- [Source information]
>>
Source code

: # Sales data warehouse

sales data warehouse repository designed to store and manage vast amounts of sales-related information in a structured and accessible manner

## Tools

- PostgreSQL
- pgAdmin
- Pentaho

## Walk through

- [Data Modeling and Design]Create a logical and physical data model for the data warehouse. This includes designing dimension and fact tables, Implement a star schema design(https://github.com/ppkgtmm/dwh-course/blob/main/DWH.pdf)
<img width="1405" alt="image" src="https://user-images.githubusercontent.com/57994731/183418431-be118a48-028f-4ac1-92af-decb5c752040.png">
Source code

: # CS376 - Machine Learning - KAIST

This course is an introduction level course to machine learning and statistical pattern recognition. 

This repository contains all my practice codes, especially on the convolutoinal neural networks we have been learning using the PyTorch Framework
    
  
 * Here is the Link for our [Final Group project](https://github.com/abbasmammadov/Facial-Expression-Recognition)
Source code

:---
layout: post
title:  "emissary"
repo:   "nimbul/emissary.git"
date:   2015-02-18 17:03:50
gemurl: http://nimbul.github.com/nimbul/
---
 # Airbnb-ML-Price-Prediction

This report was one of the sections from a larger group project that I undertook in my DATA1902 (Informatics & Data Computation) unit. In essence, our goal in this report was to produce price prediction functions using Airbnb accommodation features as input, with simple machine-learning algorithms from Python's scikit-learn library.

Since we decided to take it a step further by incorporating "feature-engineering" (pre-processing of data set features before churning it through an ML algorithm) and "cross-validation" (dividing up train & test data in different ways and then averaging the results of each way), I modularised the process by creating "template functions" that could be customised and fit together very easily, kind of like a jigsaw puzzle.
<<
- [Activity]
Transcribe each line of the data above, unaltered, from the one where "Learning - KAIST" appears to the one where "This course is" appears, inclusive of both.

- [Reply to the exercise]
: # CS376 - Machine Learning - KAIST

This course is an introduction level course to machine learning and statistical pattern recognition. 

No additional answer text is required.